When the top seeds of the Volvo Car Open sat down with reporters at an “All Access Media Hour” on Monday at the Daniel Island Club, the subject of social media status and celebrity was a topic of discussion. Over the years, Daniel Islanders and Charleston area residents have certainly joined their global counterparts in feeding the celebrity fire with energized fans seeking autographs, snuggling up with players for selfies and stalking their social media feeds for the next potential “chance” encounter.
But for the players we spoke with on Monday, the VCO represents only one chapter, be it a pretty one, of what is the epic tale of adventure they experience each season on the international tour.
“It’s not easy, especially I think in women’s tennis and women’s sports,” said WTA tour member and Volvo Car Open No. 4 seed Elena Vesnina of Russia. “It’s not easy for us because we’re changing countries, adjusting to things like the jet lag and the different surfaces. I think tennis is the only sport in the world where we change the countries we’re playing in, the surfaces we’re playing on and the cities we visit.”“We play in super-hot conditions, then we go to dry conditions like Indian Wells, then we go to Miami where it’s humid,” Vesnina continued. “Then we go to Charleston where it’s green clay, a different surface your body needs to address from different movements.

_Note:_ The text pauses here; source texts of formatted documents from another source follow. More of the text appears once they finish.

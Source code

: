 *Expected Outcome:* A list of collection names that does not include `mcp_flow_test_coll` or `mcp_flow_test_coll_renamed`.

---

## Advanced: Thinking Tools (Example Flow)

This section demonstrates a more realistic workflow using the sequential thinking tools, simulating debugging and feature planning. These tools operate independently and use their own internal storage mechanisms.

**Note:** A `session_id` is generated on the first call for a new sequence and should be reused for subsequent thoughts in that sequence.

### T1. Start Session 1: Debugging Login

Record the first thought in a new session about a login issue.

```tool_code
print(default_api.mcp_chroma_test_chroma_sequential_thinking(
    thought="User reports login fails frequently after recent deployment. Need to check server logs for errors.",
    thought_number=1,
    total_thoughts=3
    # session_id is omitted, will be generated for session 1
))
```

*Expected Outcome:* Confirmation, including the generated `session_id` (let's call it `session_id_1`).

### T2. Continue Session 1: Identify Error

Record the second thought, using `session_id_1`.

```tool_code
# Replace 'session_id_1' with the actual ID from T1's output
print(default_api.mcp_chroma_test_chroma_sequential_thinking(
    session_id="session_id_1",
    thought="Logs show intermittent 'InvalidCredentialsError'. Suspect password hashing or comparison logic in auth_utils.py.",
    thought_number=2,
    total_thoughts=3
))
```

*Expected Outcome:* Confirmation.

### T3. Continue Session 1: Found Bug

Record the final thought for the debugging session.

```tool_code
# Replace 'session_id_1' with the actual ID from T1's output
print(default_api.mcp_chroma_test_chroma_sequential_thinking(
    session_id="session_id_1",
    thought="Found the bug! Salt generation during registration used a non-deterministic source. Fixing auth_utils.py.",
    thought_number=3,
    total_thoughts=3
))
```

So yeah, it’s not easy.”
“It can be exhausting,” said top-ranked Volvo Car Open player Madison Keys of the U.S. “Last year, at the end of Singapore I could not wait to get on a plane to go home and not look at a tennis racket for a while… but it’s what we do.”
Dutch-born pro and VCO No. 7 seed Kiki Bertens, time spent with those she loves is what matters most.
“I don’t get home much but if I’m home I’m always visiting my parents first,” said Bertens. “My friends and family are really important to me. I really appreciate things when I’m home. My friends are starting to have kids now, that’s also something I really want, not right now but in the future. If your people around you are going to have that you really think about it…And also you want to see them a little bit more, see how the kids are growing up. But right now, I’m still happy to be on tour and playing.”
Russian-born rising star Daria Gavrilova has already mastered her best defense from a life lived from city to city – her personality.
“I’m pretty easy-going so I don’t get depressed, ever,” said the World No. 27 player of Australia. “I guess I find positives in everything. But I do hate packing, that’s all. And I don’t like planes, but it’s only a few hours after which I can get pretty good food at a pretty good hotel.”
Last week’s Miami Open winner Johanna Konta said she likes travel the least and the competition the most. She also said that when she is home in Great Britain, she prefers to eat home-cooked meals.
“I just like being at home,” said Konta, who had to bow out of the Volvo Car Open before starting play due to a shoulder injury.
For 15-year WTA professional Samantha Stosur, long flights are just a simple fact of life in the world of pro tennis. Then again Stosur, a native of Australia, has never known anything different.
“We know that for us being from Australia, every single time we go away it’s going to be a long flight, you’re going to have the jet lag and everything else to deal with,” she said. “I’ve been doing that since I was 15, so it’s one of those things you don’t start complaining about – otherwise what are you going to do?”
“You know, a lot of unexpected things will happen,” said American tennis hero and Volvo Car Open No. 3 seed Venus Williams. “It’s fun to play in the States, because there’s not as many opportunities as there used to be. It’s always nice to get home and have the home crowd. I relish that moment.”